The spate of recession-induced financial help scams loomed large in the push for national consumer protection, and competing House and Senate bills now headed for conference committee both specifically target for regulation anyone involved in offering a “consumer financial product or service.”
But the House version has an exemption for lawyers engaged in the practice of law as well as employees directly supervised by them, or in matters incidental to the practice and within the scope of attorney-client relationship. The Senate version does not. In the Senate version, for example, simply holding a trust account would bring a lawyer under the eyes of federal regulators.
The ABA and state bars are asking the U.S. Senate to add to its bill the same “practice of law” exclusion that’s in the House bill. They do not object to regulation of activities by lawyers outside lawyer-client relationships, and not under the disciplinary authority of state-court disciplinary systems.
“We’re not asking them to exempt someone with a JD who sets up some sham-façade nonlaw business where people think they’re dealing with a lawyer but aren’t being protected by the legal disciplinary arm,” says Thomas Susman, director of the ABA’s Governmental Affairs Office in Washington, D.C. “When we talk to people on the Hill, they say that kind of activity is the problem. The Senate solution as crafted is much too broad and doesn’t address it.”
“The question becomes whether such legislation is done with a scalpel, precisely going after the harm, or with the more blunt force of a cudgel,” says Carol Needham, who teaches professional responsibility at the Saint Louis University School of Law and has been researching the causes of the financial meltdown. “The financial reform bill can be like the health care reform bill, with a lot of unintended consequences.”
The House-Senate conference committee begins substantive work negotiating changes to the two bills June 15 and will finish at the end of the month. The House bill, H.R. 4173 is called the Wall Street Reform and Consumer Protection Act of 2009 (PDF); Senate bill S. 3217 is called the Restoring American Financial Stability Act of 2010 (PDF).
Though bar disciplinary investigations have picked up in response to the uptick in lawyer involvement in predatory businesses targeting debtors, the sheer volume has been daunting. A State Bar of California task force has been investigating hundreds of lawyers for possible involvement in loan renegotiation scams, having already suspended some and gotten resignations from others with more action to come.
But still, says Deborah Rhode, who teaches ethics at Stanford Law School, “I think the bar needs to do a better job of keeping its own house in order, and if it doesn’t, then others will do it for them.”
This latest reach for federal regulation of lawyers adds to an increasing trend, both legislatively and in the agencies.
For example, the Federal Trade Commission in 2002 said lawyers engaged in the practice of law were “financial institutions” under the Gramm-Leach-Bliley Financial Modernization Act of 1999. The ABA sued for a declaratory judgment and the U.S. Court of Appeals for the District of Columbia Circuit ruled in 2005 that lawyers are not “financial institutions.”

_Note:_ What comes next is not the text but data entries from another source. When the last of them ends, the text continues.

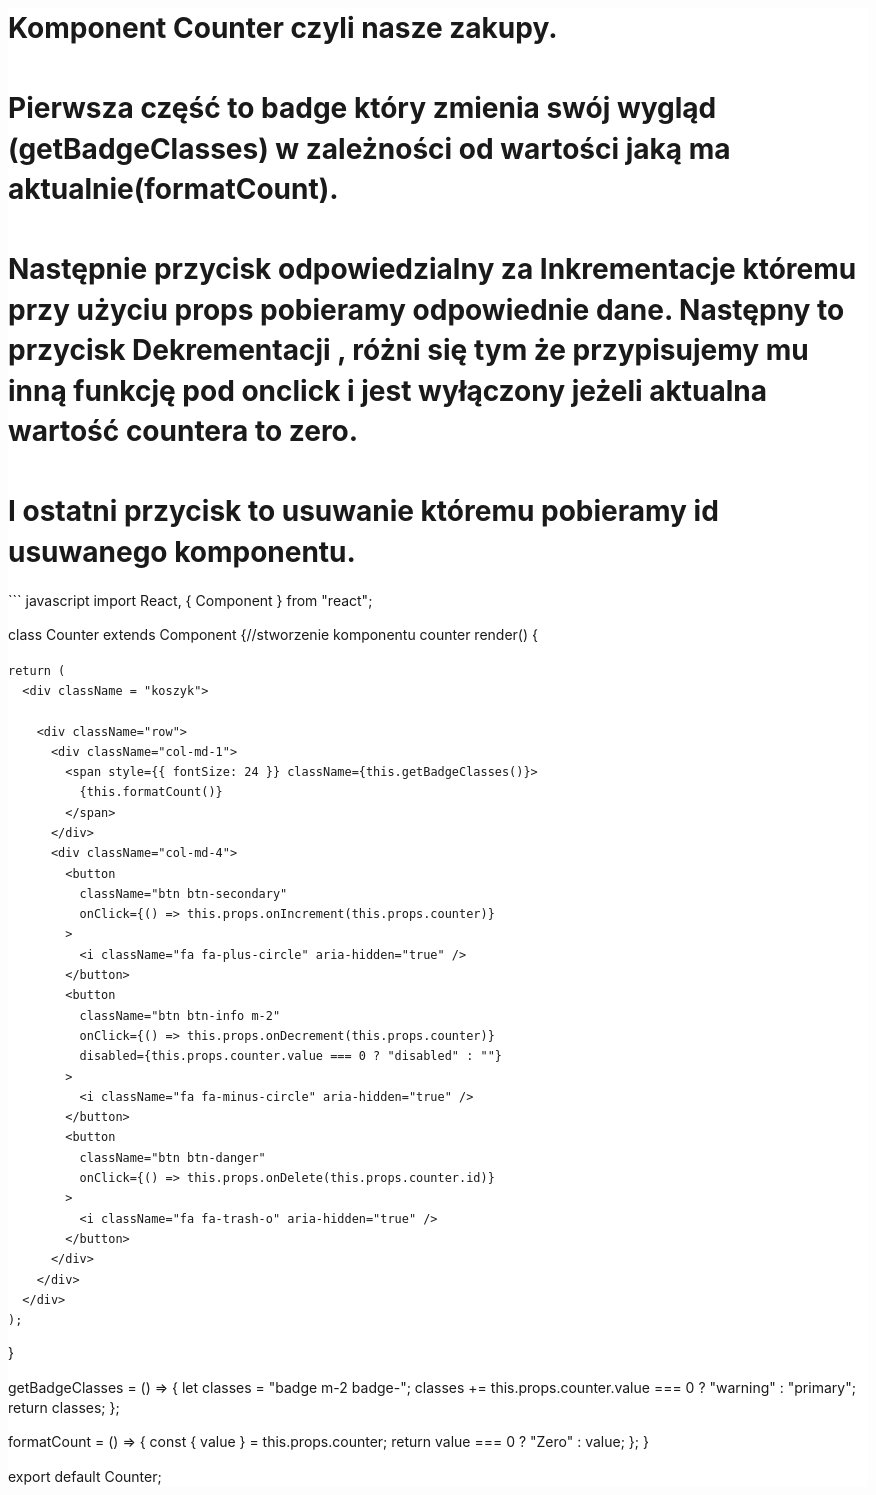 

# Komponent Counter czyli nasze zakupy. 
<h1>Pierwsza część to badge który zmienia swój wygląd (getBadgeClasses) w zależności od wartości jaką ma aktualnie(formatCount). </h1>
<h1>Następnie przycisk odpowiedzialny za Inkrementacje któremu przy użyciu props pobieramy odpowiednie dane. Następny to przycisk Dekrementacji , różni się tym że przypisujemy mu inną funkcję pod onclick i jest wyłączony jeżeli aktualna wartość countera to zero.</h1>
<h1>I ostatni przycisk to usuwanie któremu pobieramy id usuwanego komponentu. </h1>
``` javascript
import React, { Component } from "react";

class Counter extends Component {//stworzenie komponentu counter 
  render() {

    return (
      <div className = "koszyk">

        <div className="row">
          <div className="col-md-1">
            <span style={{ fontSize: 24 }} className={this.getBadgeClasses()}>
              {this.formatCount()}
            </span>
          </div>
          <div className="col-md-4">
            <button
              className="btn btn-secondary"
              onClick={() => this.props.onIncrement(this.props.counter)}
            >
              <i className="fa fa-plus-circle" aria-hidden="true" />
            </button>
            <button
              className="btn btn-info m-2"
              onClick={() => this.props.onDecrement(this.props.counter)}
              disabled={this.props.counter.value === 0 ? "disabled" : ""}
            >
              <i className="fa fa-minus-circle" aria-hidden="true" />
            </button>
            <button
              className="btn btn-danger"
              onClick={() => this.props.onDelete(this.props.counter.id)}
            >
              <i className="fa fa-trash-o" aria-hidden="true" />
            </button>
          </div>
        </div>
      </div>
    );
  }

  getBadgeClasses = () => {
    let classes = "badge m-2 badge-";
    classes += this.props.counter.value === 0 ? "warning" : "primary";
    return classes;
  };

  formatCount = () => {
    const { value } = this.props.counter;
    return value === 0 ? "Zero" : value;
  };
}

export default Counter;
```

Under a rule recently proposed by the U.S. Department of Housing and Urban Development, any lawyer helping clients negotiate loan modifications would be considered a “loan originator” or “third-party loan modification specialist.” That would result in federal licensing and registration. Also, the FTC has proposed a Mortgage Assistance Relief Services rule that would dictate a fee structure to lawyers who are helping clients renegotiate mortgages or avoid foreclosure.
The ABA recently asked both agencies to expand exemptions for lawyers engaged in the practice of law.